(Beginning of Provided material)
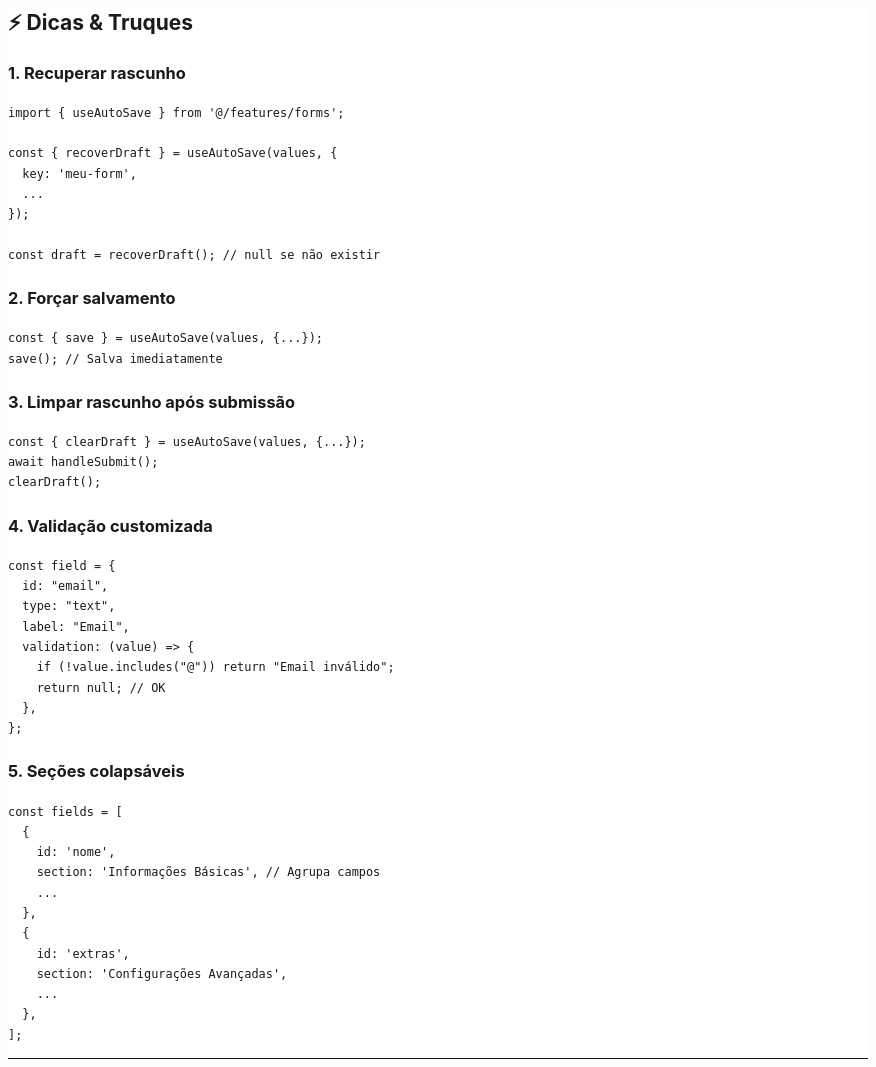 
## ⚡ Dicas & Truques

### 1. Recuperar rascunho

```tsx
import { useAutoSave } from '@/features/forms';

const { recoverDraft } = useAutoSave(values, {
  key: 'meu-form',
  ...
});

const draft = recoverDraft(); // null se não existir
```

### 2. Forçar salvamento

```tsx
const { save } = useAutoSave(values, {...});
save(); // Salva imediatamente
```

### 3. Limpar rascunho após submissão

```tsx
const { clearDraft } = useAutoSave(values, {...});
await handleSubmit();
clearDraft();
```

### 4. Validação customizada

```tsx
const field = {
  id: "email",
  type: "text",
  label: "Email",
  validation: (value) => {
    if (!value.includes("@")) return "Email inválido";
    return null; // OK
  },
};
```

### 5. Seções colapsáveis

```tsx
const fields = [
  {
    id: 'nome',
    section: 'Informações Básicas', // Agrupa campos
    ...
  },
  {
    id: 'extras',
    section: 'Configurações Avançadas',
    ...
  },
];
```

---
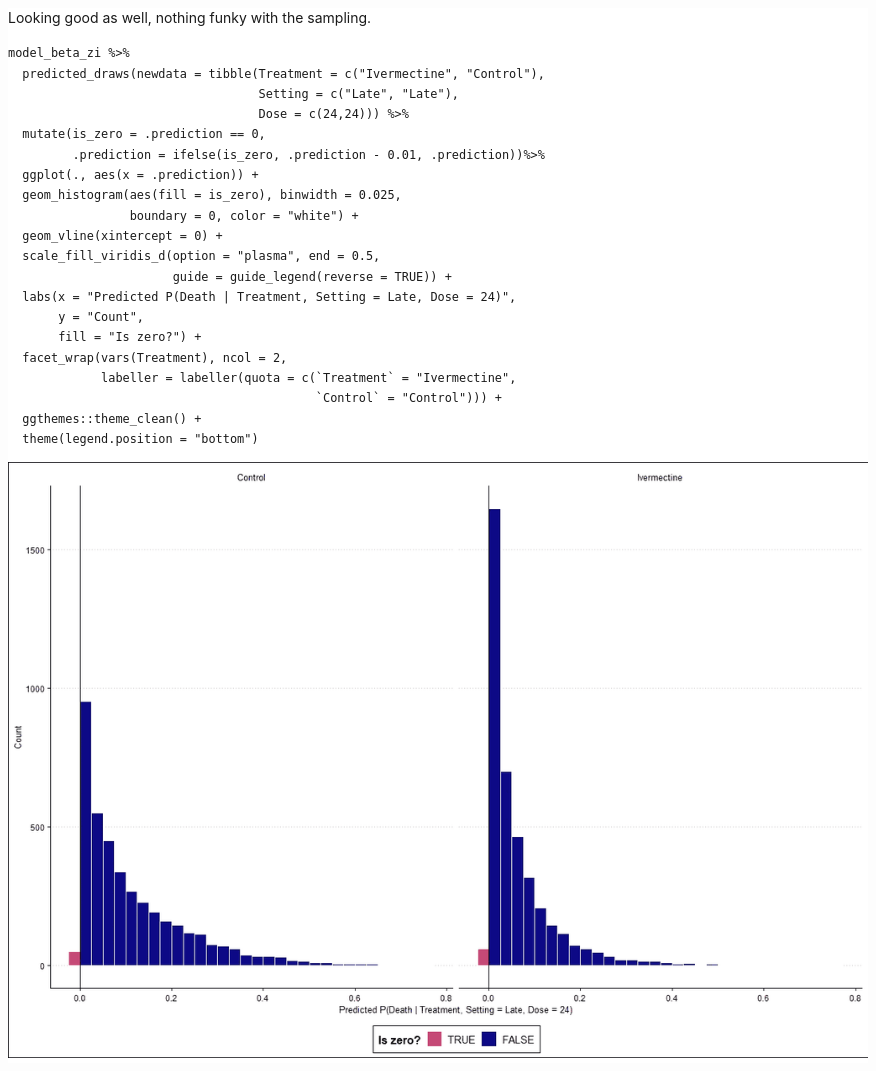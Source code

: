 Looking good as well, nothing funky with the sampling.

```
model_beta_zi %>% 
  predicted_draws(newdata = tibble(Treatment = c("Ivermectine", "Control"),
                                   Setting = c("Late", "Late"),
                                   Dose = c(24,24))) %>% 
  mutate(is_zero = .prediction == 0,
         .prediction = ifelse(is_zero, .prediction - 0.01, .prediction))%>%
  ggplot(., aes(x = .prediction)) +
  geom_histogram(aes(fill = is_zero), binwidth = 0.025, 
                 boundary = 0, color = "white") +
  geom_vline(xintercept = 0) +
  scale_fill_viridis_d(option = "plasma", end = 0.5,
                       guide = guide_legend(reverse = TRUE)) +
  labs(x = "Predicted P(Death | Treatment, Setting = Late, Dose = 24)", 
       y = "Count", 
       fill = "Is zero?") +
  facet_wrap(vars(Treatment), ncol = 2,
             labeller = labeller(quota = c(`Treatment` = "Ivermectine", 
                                           `Control` = "Control"))) + 
  ggthemes::theme_clean() +
  theme(legend.position = "bottom")
```

![](img/0242064c5ee93306555324fb3dddeb7b.png)

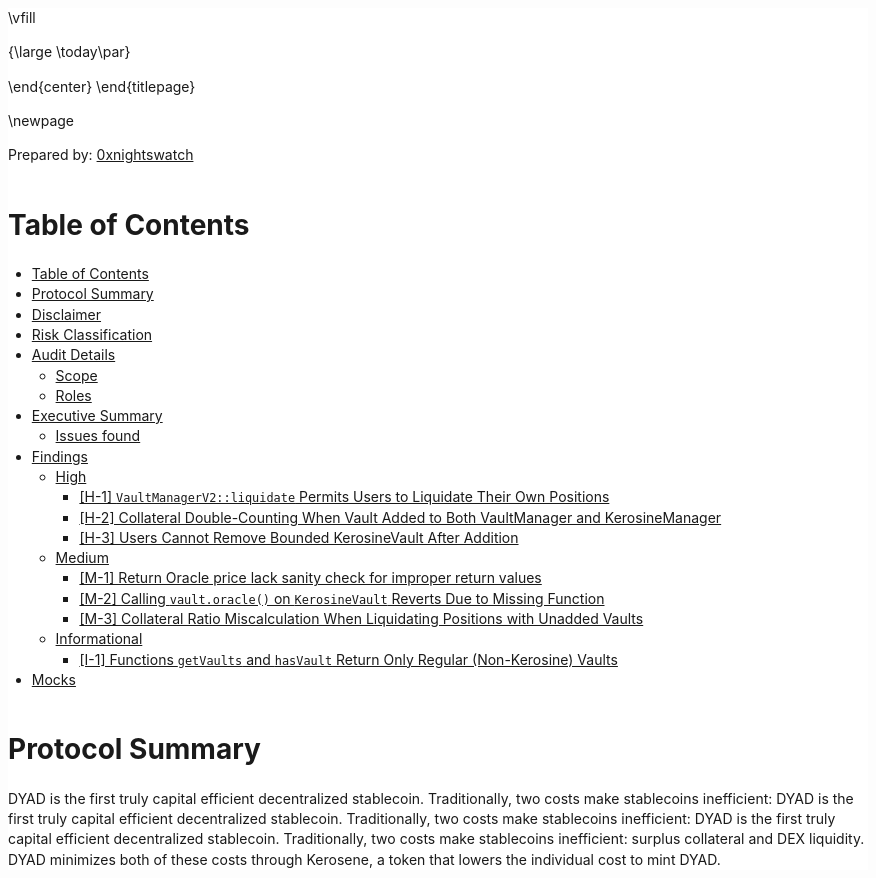 \vfill

{\large \today\par}

\end{center}
\end{titlepage}

\newpage



Prepared by: [0xnightswatch](https://x.com/0xnightswatch)

# Table of Contents

- [Table of Contents](#table-of-contents)
- [Protocol Summary](#protocol-summary)
- [Disclaimer](#disclaimer)
- [Risk Classification](#risk-classification)
- [Audit Details](#audit-details)
  - [Scope](#scope)
  - [Roles](#roles)
- [Executive Summary](#executive-summary)
  - [Issues found](#issues-found)
- [Findings](#findings)
  - [High](#high)
    - [\[H-1\] `VaultManagerV2::liquidate` Permits Users to Liquidate Their Own Positions](#h-1-vaultmanagerv2liquidate-permits-users-to-liquidate-their-own-positions)
    - [\[H-2\] Collateral Double-Counting When Vault Added to Both VaultManager and KerosineManager](#h-2-collateral-double-counting-when-vault-added-to-both-vaultmanager-and-kerosinemanager)
    - [\[H-3\] Users Cannot Remove Bounded KerosineVault After Addition](#h-3-users-cannot-remove-bounded-kerosinevault-after-addition)
  - [Medium](#medium)
    - [\[M-1\] Return Oracle price lack sanity check for improper return values](#m-1-return-oracle-price-lack-sanity-check-for-improper-return-values)
    - [\[M-2\] Calling `vault.oracle()` on `KerosineVault` Reverts Due to Missing Function](#m-2-calling-vaultoracle-on-kerosinevault-reverts-due-to-missing-function)
    - [\[M-3\] Collateral Ratio Miscalculation When Liquidating Positions with Unadded Vaults](#m-3-collateral-ratio-miscalculation-when-liquidating-positions-with-unadded-vaults)
  - [Informational](#informational)
    - [\[I-1\] Functions `getVaults` and `hasVault` Return Only Regular (Non-Kerosine) Vaults](#i-1-functions-getvaults-and-hasvault-return-only-regular-non-kerosine-vaults)
- [Mocks](#mocks)

# Protocol Summary

DYAD is the first truly capital efficient decentralized stablecoin. Traditionally, two costs make stablecoins inefficient: DYAD is the first truly capital efficient decentralized stablecoin. Traditionally, two costs make stablecoins inefficient: DYAD is the first truly capital efficient decentralized stablecoin. Traditionally, two costs make stablecoins inefficient:
surplus collateral and DEX liquidity. DYAD minimizes both of these costs through Kerosene, a token that lowers the individual
cost to mint DYAD.
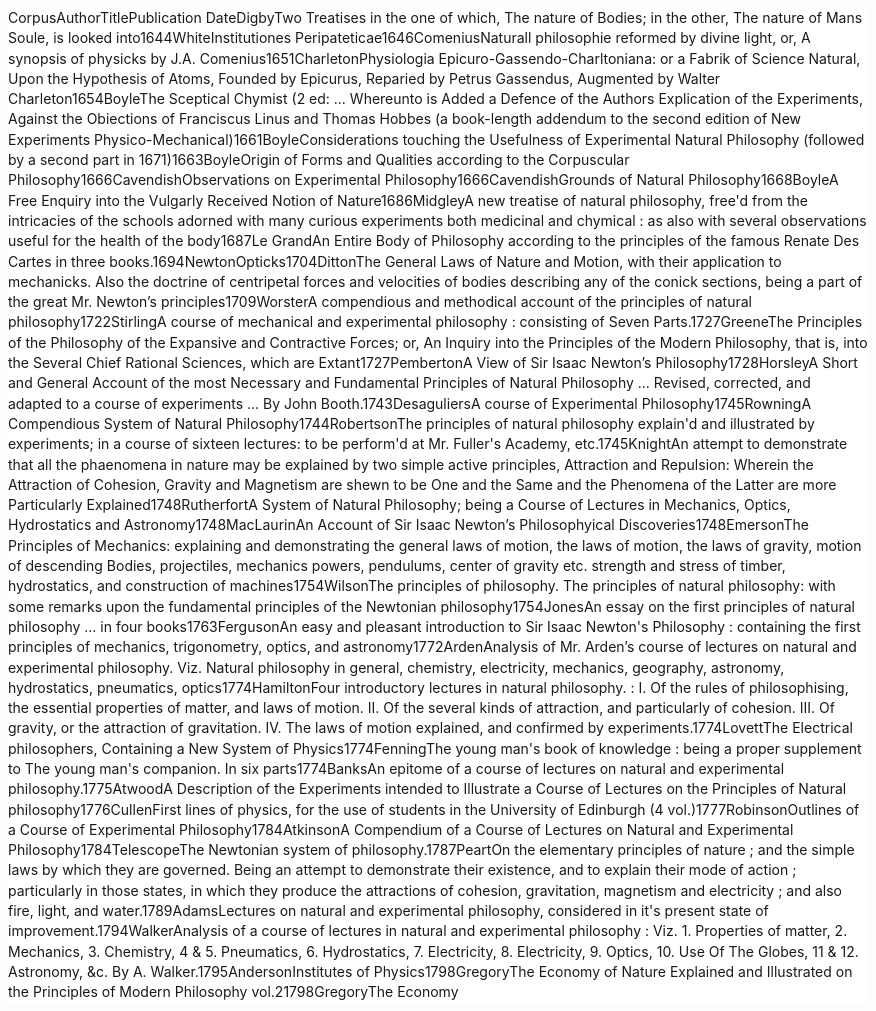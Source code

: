CorpusAuthorTitlePublication DateDigbyTwo Treatises in the one of which, The nature of Bodies; in the other, The nature of Mans Soule, is looked into1644WhiteInstitutiones Peripateticae1646ComeniusNaturall philosophie reformed by divine light, or, A synopsis of physicks by J.A. Comenius1651CharletonPhysiologia Epicuro-Gassendo-Charltoniana: or a Fabrik of Science Natural, Upon the Hypothesis of Atoms, Founded by Epicurus, Reparied by Petrus Gassendus, Augmented by Walter Charleton1654BoyleThe Sceptical Chymist (2 ed: ... Whereunto is Added a Defence of the Authors Explication of the Experiments, Against the Obiections of Franciscus Linus and Thomas Hobbes (a book-length addendum to the second edition of New Experiments Physico-Mechanical)1661BoyleConsiderations touching the Usefulness of Experimental Natural Philosophy (followed by a second part in 1671)1663BoyleOrigin of Forms and Qualities according to the Corpuscular Philosophy1666CavendishObservations on Experimental Philosophy1666CavendishGrounds of Natural Philosophy1668BoyleA Free Enquiry into the Vulgarly Received Notion of Nature1686MidgleyA new treatise of natural philosophy, free'd from the intricacies of the schools adorned with many curious experiments both medicinal and chymical : as also with several observations useful for the health of the body1687Le GrandAn Entire Body of Philosophy according to the principles of the famous Renate Des Cartes in three books.1694NewtonOpticks1704DittonThe General Laws of Nature and Motion, with their application to mechanicks. Also the doctrine of centripetal forces and velocities of bodies describing any of the conick sections, being a part of the great Mr. Newton’s principles1709WorsterA compendious and methodical account of the principles of natural philosophy1722StirlingA course of mechanical and experimental philosophy : consisting of Seven Parts.1727GreeneThe Principles of the Philosophy of the Expansive and Contractive Forces; or, An Inquiry into the Principles of the Modern Philosophy, that is, into the Several Chief Rational Sciences, which are Extant1727PembertonA View of Sir Isaac Newton’s Philosophy1728HorsleyA Short and General Account of the most Necessary and Fundamental Principles of Natural Philosophy ... Revised, corrected, and adapted to a course of experiments ... By John Booth.1743DesaguliersA course of Experimental Philosophy1745RowningA Compendious System of Natural Philosophy1744RobertsonThe principles of natural philosophy explain'd and illustrated by experiments; in a course of sixteen lectures: to be perform'd at Mr. Fuller's Academy, etc.1745KnightAn attempt to demonstrate that all the phaenomena in nature may be explained by two simple active principles, Attraction and Repulsion: Wherein the Attraction of Cohesion, Gravity and Magnetism are shewn to be One and the Same and the Phenomena of the Latter are more Particularly Explained1748RutherfortA System of Natural Philosophy; being a Course of Lectures in Mechanics, Optics, Hydrostatics and Astronomy1748MacLaurinAn Account of Sir Isaac Newton’s Philosophyical Discoveries1748EmersonThe Principles of Mechanics: explaining and demonstrating the general laws of motion, the laws of motion, the laws of gravity, motion of descending Bodies, projectiles, mechanics powers, pendulums, center of gravity etc. strength and stress of timber, hydrostatics, and construction of machines1754WilsonThe principles of philosophy. The principles of natural philosophy: with some remarks upon the fundamental principles of the Newtonian philosophy1754JonesAn essay on the first principles of natural philosophy ... in four books1763FergusonAn easy and pleasant introduction to Sir Isaac Newton's Philosophy : containing the first principles of mechanics, trigonometry, optics, and astronomy1772ArdenAnalysis of Mr. Arden’s course of lectures on natural and experimental philosophy. Viz. Natural philosophy in general, chemistry, electricity, mechanics, geography, astronomy, hydrostatics, pneumatics, optics1774HamiltonFour introductory lectures in natural philosophy. : I. Of the rules of philosophising, the essential properties of matter, and laws of motion. II. Of the several kinds of attraction, and particularly of cohesion. III. Of gravity, or the attraction of gravitation. IV. The laws of motion explained, and confirmed by experiments.1774LovettThe Electrical philosophers, Containing a New System of Physics1774FenningThe young man's book of knowledge : being a proper supplement to The young man's companion. In six parts1774BanksAn epitome of a course of lectures on natural and experimental philosophy.1775AtwoodA Description of the Experiments intended to Illustrate a Course of Lectures on the Principles of Natural philosophy1776CullenFirst lines of physics, for the use of students in the University of Edinburgh (4 vol.)1777RobinsonOutlines of a Course of Experimental Philosophy1784AtkinsonA Compendium of a Course of Lectures on Natural and Experimental Philosophy1784TelescopeThe Newtonian system of philosophy.1787PeartOn the elementary principles of nature ; and the simple laws by which they are governed. Being an attempt to demonstrate their existence, and to explain their mode of action ; particularly in those states, in which they produce the attractions of cohesion, gravitation, magnetism and electricity ; and also fire, light, and water.1789AdamsLectures on natural and experimental philosophy, considered in it's present state of improvement.1794WalkerAnalysis of a course of lectures in natural and experimental philosophy : Viz. 1. Properties of matter, 2. Mechanics, 3. Chemistry, 4 & 5. Pneumatics, 6. Hydrostatics, 7. Electricity, 8. Electricity, 9. Optics, 10. Use Of The Globes, 11 & 12. Astronomy, &c. By A. Walker.1795AndersonInstitutes of Physics1798GregoryThe Economy of Nature Explained and Illustrated on the Principles of Modern Philosophy vol.21798GregoryThe Economy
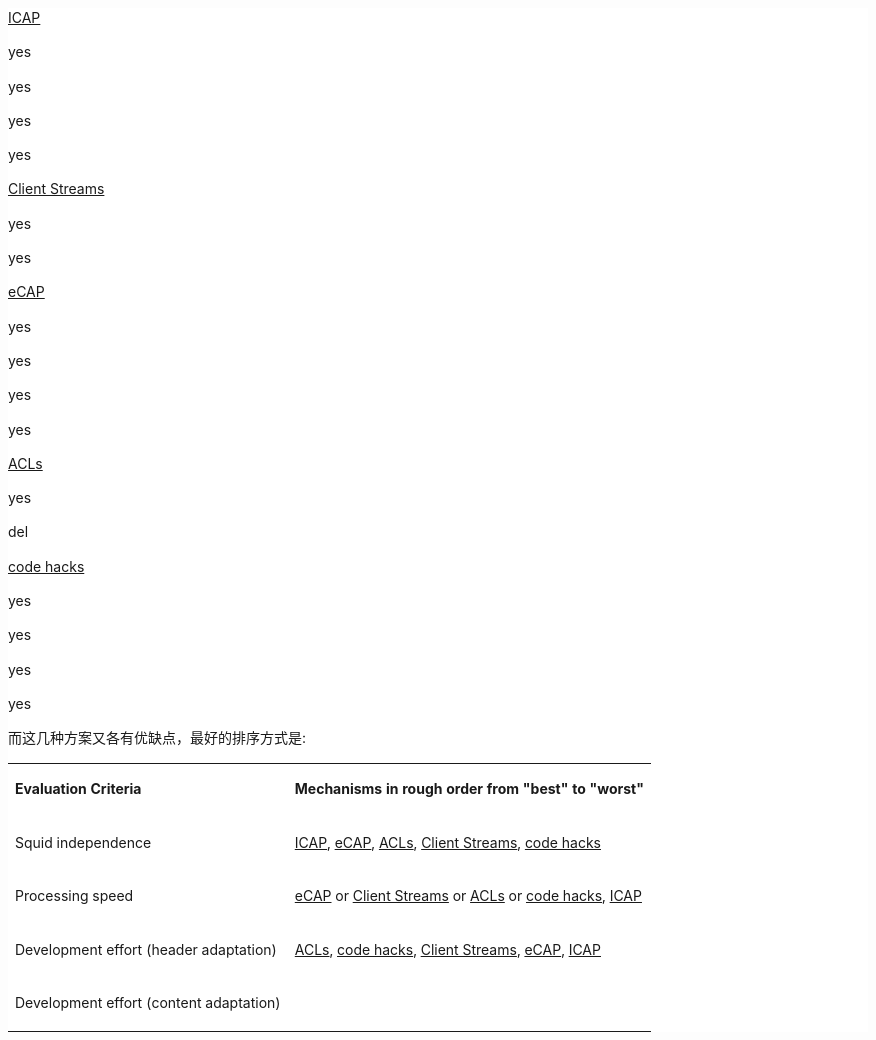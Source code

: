 <tr>  <td><span class="anchor" id="line-102"></span><p class="line862"> <a href="/SquidFaq/ContentAdaptation#secICAP">ICAP</a> </p></td>
  <td style="text-align: center"><p class="line862">yes </p></td>
  <td style="text-align: center"><p class="line862">yes </p></td>
  <td style="text-align: center"><p class="line862">yes </p></td>
  <td style="text-align: center"><p class="line862">yes </p></td>
</tr>
<tr>  <td><span class="anchor" id="line-103"></span><p class="line862"> <a href="/SquidFaq/ContentAdaptation#secClientStreams">Client Streams</a> </p></td>
  <td><p class="line862">  </p></td>
  <td><p class="line862">  </p></td>
  <td style="text-align: center"><p class="line862">yes </p></td>
  <td style="text-align: center"><p class="line862">yes </p></td>
</tr>
<tr>  <td><span class="anchor" id="line-104"></span><p class="line862"> <a href="/SquidFaq/ContentAdaptation#seceCAP">eCAP</a> </p></td>
  <td style="text-align: center"><p class="line862">yes </p></td>
  <td style="text-align: center"><p class="line862">yes </p></td>
  <td style="text-align: center"><p class="line862">yes </p></td>
  <td style="text-align: center"><p class="line862">yes </p></td>
</tr>
<tr>  <td><span class="anchor" id="line-105"></span><p class="line862"> <a href="/SquidFaq/ContentAdaptation#secACLs">ACLs</a> </p></td>
  <td style="text-align: center"><p class="line862">yes </p></td>
  <td><p class="line862">  </p></td>
  <td style="text-align: center"><p class="line862">del </p></td>
  <td><p class="line862">  </p></td>
</tr>
<tr>  <td><span class="anchor" id="line-106"></span><p class="line862"> <a href="/SquidFaq/ContentAdaptation#secCodeHacks">code hacks</a> </p></td>
  <td style="text-align: center"><p class="line862">yes </p></td>
  <td style="text-align: center"><p class="line862">yes </p></td>
  <td style="text-align: center"><p class="line862">yes </p></td>
  <td style="text-align: center"><p class="line862">yes </p></td>
</tr>
</tbody></table></div>
而这几种方案又各有优缺点，最好的排序方式是:
<div class="squid"><table><tbody><tr>  <td><p class="line862"> <strong>Evaluation Criteria</strong> </p></td>
  <td><p class="line862"> <strong>Mechanisms in rough order from "best" to "worst"</strong> </p></td>
</tr>
<tr>  <td><span class="anchor" id="line-111"></span><p class="line862"> Squid independence </p></td>
  <td><p class="line862"> <a href="/SquidFaq/ContentAdaptation#secICAP">ICAP</a>, <a href="/SquidFaq/ContentAdaptation#seceCAP">eCAP</a>, <a href="/SquidFaq/ContentAdaptation#secACLs">ACLs</a>, <a href="/SquidFaq/ContentAdaptation#secClientStreams">Client Streams</a>, <a href="/SquidFaq/ContentAdaptation#secCodeHacks">code hacks</a> </p></td>
</tr>
<tr>  <td><span class="anchor" id="line-112"></span><p class="line862"> Processing speed </p></td>
  <td><p class="line862"> <a href="/SquidFaq/ContentAdaptation#seceCAP">eCAP</a> or <a href="/SquidFaq/ContentAdaptation#secClientStreams">Client Streams</a> or <a href="/SquidFaq/ContentAdaptation#secACLs">ACLs</a> or <a href="/SquidFaq/ContentAdaptation#secCodeHacks">code hacks</a>, <a href="/SquidFaq/ContentAdaptation#secICAP">ICAP</a> </p></td>
</tr>
<tr>  <td><span class="anchor" id="line-113"></span><p class="line862"> Development effort (header adaptation)</p></td>
  <td><p class="line862"> <a href="/SquidFaq/ContentAdaptation#secACLs">ACLs</a>, <a href="/SquidFaq/ContentAdaptation#secCodeHacks">code hacks</a>, <a href="/SquidFaq/ContentAdaptation#secClientStreams">Client Streams</a>, <a href="/SquidFaq/ContentAdaptation#seceCAP">eCAP</a>, <a href="/SquidFaq/ContentAdaptation#secICAP">ICAP</a> </p></td>
</tr>
<tr>  <td><span class="anchor" id="line-114"></span><p class="line862"> Development effort (content adaptation)</p></td>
(End of Provided material)
◆ Work required
The answer is each line from the entries above in which the word "tbody" occurs.

◆ Written reply
</tbody></table></div>
<div class="squid"><table><tbody><tr>  <td><p class="line862"> <strong>Evaluation Criteria</strong> </p></td>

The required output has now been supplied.